Courtesy of MJL; Photo credit: Asim Bharwani.

 

(My Jewish Learning) Each year, countless notes are stuffed into the cracks of the Western Wall, the last remaining wall of the Temple Mount, the elevated plaza in the Old City of Jerusalem on which the Temple stood. The site is the holiest in Judaism and a tradition emerged centuries ago of placing notes in the wall as a kind of written prayer, a counterpoint to the verbal prayers recited at the wall every day. 

The origins of the custom are somewhat unclear, but there is evidence that Jews were engaging in the practice as early as the 18th century. Today, notes are left by people of all faiths, including visiting dignitaries: American Presidents Barack Obama and Donald Trump, French President Emmanuel Macron, and Popes Francis I and Benedict XVI have all placed notes in the wall. Various online services also permit people to compose prayers from afar that are then printed out and placed in the wall. And according to media reports, some mail addressed to God in Jerusalem is delivered to the wall by the Israeli postal service.

So what happens to all that paper?

Twice a year — prior to the Jewish holidays of Passover and Rosh Hashanah — the notes are removed from the wall and taken for burial in the Jewish cemetery on the Mount of Olives, just across the Kidron Valley from the Old City. Because the notes are prayers and often contain the name of God, Jewish law regards them as holy texts that cannot be simply thrown away. They are treated instead like sacred texts that have fallen into disuse and are buried.

The process is overseen by the rabbi of the Western Wall and his staff, all of whom prepare for the task by first immersing in a ritual mikveh bath. They then use wooden poles to gently remove the notes and place them into bags for transport to the Mount of Olives. The notes are not read. 

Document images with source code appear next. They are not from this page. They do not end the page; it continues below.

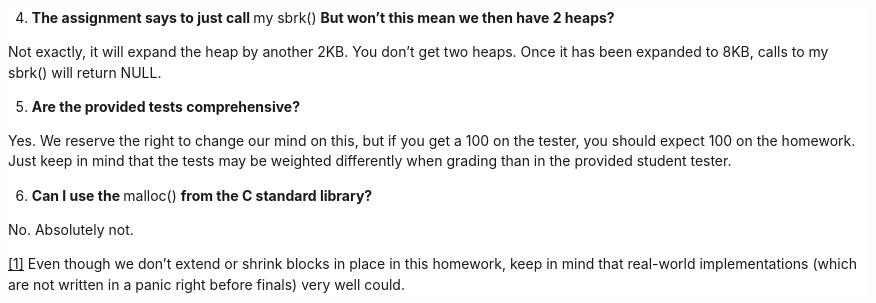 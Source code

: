 <ol start="4">

 <li><strong>The assignment says to just call </strong>my sbrk() <strong> But won’t this mean we then have 2 heaps?</strong></li>

</ol>

Not exactly, it will expand the heap by another 2KB. You don’t get two heaps. Once it has been expanded to 8KB, calls to my sbrk() will return NULL.

<ol start="5">

 <li><strong>Are the provided tests comprehensive?</strong></li>

</ol>

Yes. We reserve the right to change our mind on this, but if you get a 100 on the tester, you should expect 100 on the homework. Just keep in mind that the tests may be weighted differently when grading than in the provided student tester.

<ol start="6">

 <li><strong>Can I use the </strong>malloc() <strong>from the C standard library?</strong></li>

</ol>

No. Absolutely not.

<a href="#_ftnref1" name="_ftn1">[1]</a> Even though we don’t extend or shrink blocks in place in this homework, keep in mind that real-world implementations (which are not written in a panic right before finals) very well could.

Rabbi Shmuel Rabinowitz, who became rabbi of the Western Wall in 1995 and devoted an entire chapter of his book to the legal questions surrounding the disposal of the notes, has said that there is a question of whether the notes should be burned or buried. In the past, notes left by the graves of prominent rabbis were burned. But Rabinowitz has said that burial is the more honorable way to dispose of notes left in the wall.